In Boston werden erstmals jene Spieler dabei sein, die sich erst kürzlich der LIV Tour angeschlossen haben. Es sind mit Cameron Smith, Marc Leishman (beide AUS), Harold Varner III, Cameron Tringale (beide USA), Joaquin Niemann (CHI) und Anirban Lahiri (IND) alles gestandene PGA Tour-Spieler, die auch der Verlockung des Geldes nicht widerstehen konnten. Bisher waren die Vorstellungen von Wiesberger auf der LIV überschaubar, daher hofft er auf eine Leistungssteigerung. Im LIV-Team von Wiesberger, das von Phil Mickelson angeführt wird, stehen noch die US-Boys Matthew Wolff und Tringale.

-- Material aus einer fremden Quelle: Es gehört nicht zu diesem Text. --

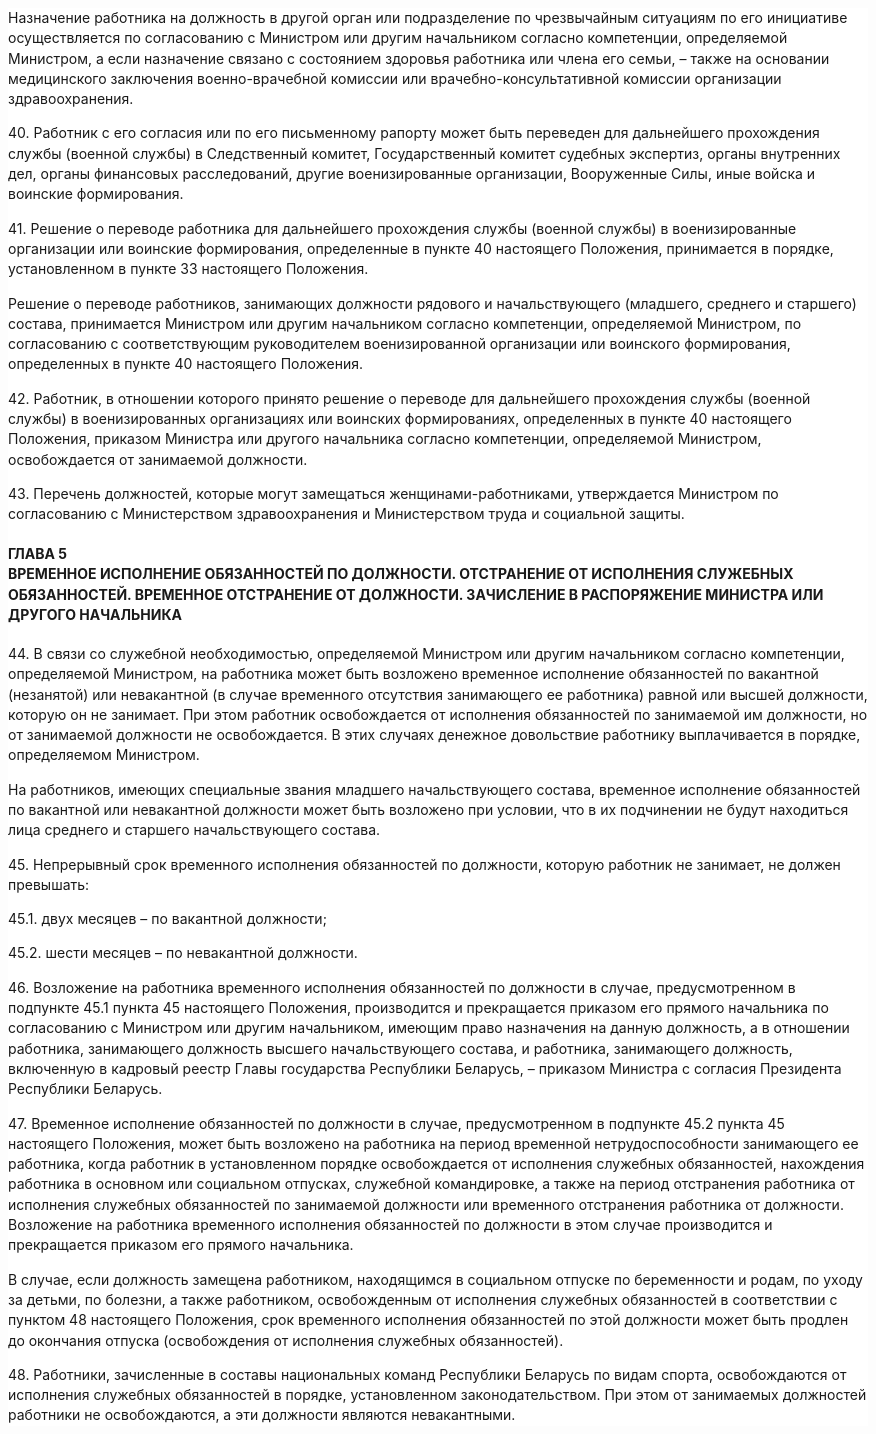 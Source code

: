 <p>Назначение работника на должность в другой орган или подразделение по чрезвычайным ситуациям по его инициативе осуществляется по согласованию с Министром или другим начальником согласно компетенции, определяемой Министром, а если назначение связано с состоянием здоровья работника или члена его семьи, – также на основании медицинского заключения военно-врачебной комиссии или врачебно-консультативной комиссии организации здравоохранения.</p>
<p>40. Работник с его согласия или по его письменному рапорту может быть переведен для дальнейшего прохождения службы (военной службы) в Следственный комитет, Государственный комитет судебных экспертиз, органы внутренних дел, органы финансовых расследований, другие военизированные организации, Вооруженные Силы, иные войска и воинские формирования.</p>
<p>41. Решение о переводе работника для дальнейшего прохождения службы (военной службы) в военизированные организации или воинские формирования, определенные в пункте 40 настоящего Положения, принимается в порядке, установленном в пункте 33 настоящего Положения.</p>
<p>Решение о переводе работников, занимающих должности рядового и начальствующего (младшего, среднего и старшего) состава, принимается Министром или другим начальником согласно компетенции, определяемой Министром, по согласованию с соответствующим руководителем военизированной организации или воинского формирования, определенных в пункте 40 настоящего Положения.</p>
<p>42. Работник, в отношении которого принято решение о переводе для дальнейшего прохождения службы (военной службы) в военизированных организациях или воинских формированиях, определенных в пункте 40 настоящего Положения, приказом Министра или другого начальника согласно компетенции, определяемой Министром, освобождается от занимаемой должности.</p>
<p>43. Перечень должностей, которые могут замещаться женщинами-работниками, утверждается Министром по согласованию с Министерством здравоохранения и Министерством труда и социальной защиты.</p>
<h4>ГЛАВА 5<br>ВРЕМЕННОЕ ИСПОЛНЕНИЕ ОБЯЗАННОСТЕЙ ПО ДОЛЖНОСТИ. ОТСТРАНЕНИЕ ОТ ИСПОЛНЕНИЯ СЛУЖЕБНЫХ ОБЯЗАННОСТЕЙ. ВРЕМЕННОЕ ОТСТРАНЕНИЕ ОТ ДОЛЖНОСТИ. ЗАЧИСЛЕНИЕ В РАСПОРЯЖЕНИЕ МИНИСТРА ИЛИ ДРУГОГО НАЧАЛЬНИКА</h4>
<p>44. В связи со служебной необходимостью, определяемой Министром или другим начальником согласно компетенции, определяемой Министром, на работника может быть возложено временное исполнение обязанностей по вакантной (незанятой) или невакантной (в случае временного отсутствия занимающего ее работника) равной или высшей должности, которую он не занимает. При этом работник освобождается от исполнения обязанностей по занимаемой им должности, но от занимаемой должности не освобождается. В этих случаях денежное довольствие работнику выплачивается в порядке, определяемом Министром.</p>
<p>На работников, имеющих специальные звания младшего начальствующего состава, временное исполнение обязанностей по вакантной или невакантной должности может быть возложено при условии, что в их подчинении не будут находиться лица среднего и старшего начальствующего состава.</p>
<p>45. Непрерывный срок временного исполнения обязанностей по должности, которую работник не занимает, не должен превышать:</p>
<p>45.1. двух месяцев – по вакантной должности;</p>
<p>45.2. шести месяцев – по невакантной должности.</p>
<p>46. Возложение на работника временного исполнения обязанностей по должности в случае, предусмотренном в подпункте 45.1 пункта 45 настоящего Положения, производится и прекращается приказом его прямого начальника по согласованию с Министром или другим начальником, имеющим право назначения на данную должность, а в отношении работника, занимающего должность высшего начальствующего состава, и работника, занимающего должность, включенную в кадровый реестр Главы государства Республики Беларусь, – приказом Министра с согласия Президента Республики Беларусь.</p>
<p>47. Временное исполнение обязанностей по должности в случае, предусмотренном в подпункте 45.2 пункта 45 настоящего Положения, может быть возложено на работника на период временной нетрудоспособности занимающего ее работника, когда работник в установленном порядке освобождается от исполнения служебных обязанностей, нахождения работника в основном или социальном отпусках, служебной командировке, а также на период отстранения работника от исполнения служебных обязанностей по занимаемой должности или временного отстранения работника от должности. Возложение на работника временного исполнения обязанностей по должности в этом случае производится и прекращается приказом его прямого начальника.</p>
<p>В случае, если должность замещена работником, находящимся в социальном отпуске по беременности и родам, по уходу за детьми, по болезни, а также работником, освобожденным от исполнения служебных обязанностей в соответствии с пунктом 48 настоящего Положения, срок временного исполнения обязанностей по этой должности может быть продлен до окончания отпуска (освобождения от исполнения служебных обязанностей).</p>
<p>48. Работники, зачисленные в составы национальных команд Республики Беларусь по видам спорта, освобождаются от исполнения служебных обязанностей в порядке, установленном законодательством. При этом от занимаемых должностей работники не освобождаются, а эти должности являются невакантными.</p> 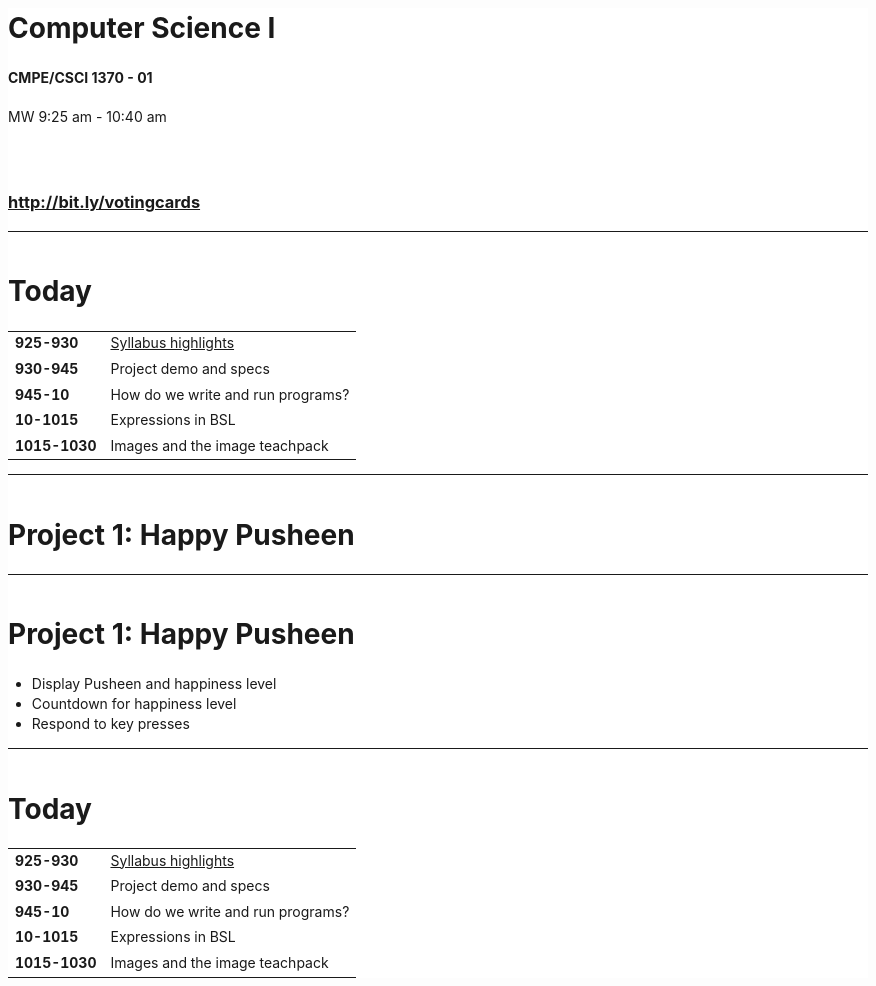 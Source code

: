 

# Computer Science I
#### CMPE/CSCI 1370 - 01 

MW 9:25 am - 10:40 am
<br>
<br>
<br>
### http://bit.ly/votingcards

---

# Today

|             |                     |
|-------------|---------------------|
| **925-930** | [Syllabus highlights](https://github.com/jjlumagbas/1370) |
| **930-945**  | Project demo and specs |
| **945-10**  | How do we write and run programs? |
| **10-1015** | Expressions in BSL |
| **1015-1030** | Images and the image teachpack |

---

# Project 1: Happy Pusheen

---

# Project 1: Happy Pusheen

- Display Pusheen and happiness level
- Countdown for happiness level
- Respond to key presses


---

# Today

|             |                     |
|-------------|---------------------|
| **925-930** | [Syllabus highlights](https://github.com/jjlumagbas/1370) |
| **930-945**  | Project demo and specs |
| **945-10**  | How do we write and run programs? |
| **10-1015** | Expressions in BSL |
| **1015-1030** | Images and the image teachpack |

In Dänemark ist Lukas Nemecz dabei, der Steirer spielte eine durchwachsene Runde, liegt mit einem Score von 72 Schläge im abgeschlagenen Feld, muss morgen Gas geben, um am Wochenende dabei sein zu können.

Spitz stark

Besser lief es für Emma Spitz bei ihrem zweiten Profiturnier ihre Karriere. Nach ihrem guten Debüt in Schweden mit Platz zehn liegt die Niederösterreicherin beim LET-Tour-Event in Finnland bei der Aland 100 Ladies Open mit vier unter Par im Spitzenfeld. Die vier letzten Löcher beendete Spitz mit einem Eagle und drei Birdies. Auf der Challenge Tour, die in Belgien gastiert, spielten Timon Baltl eins unter Par und Niklas Regner Par, müssen heute zulegen, um den Cut zu schaffen.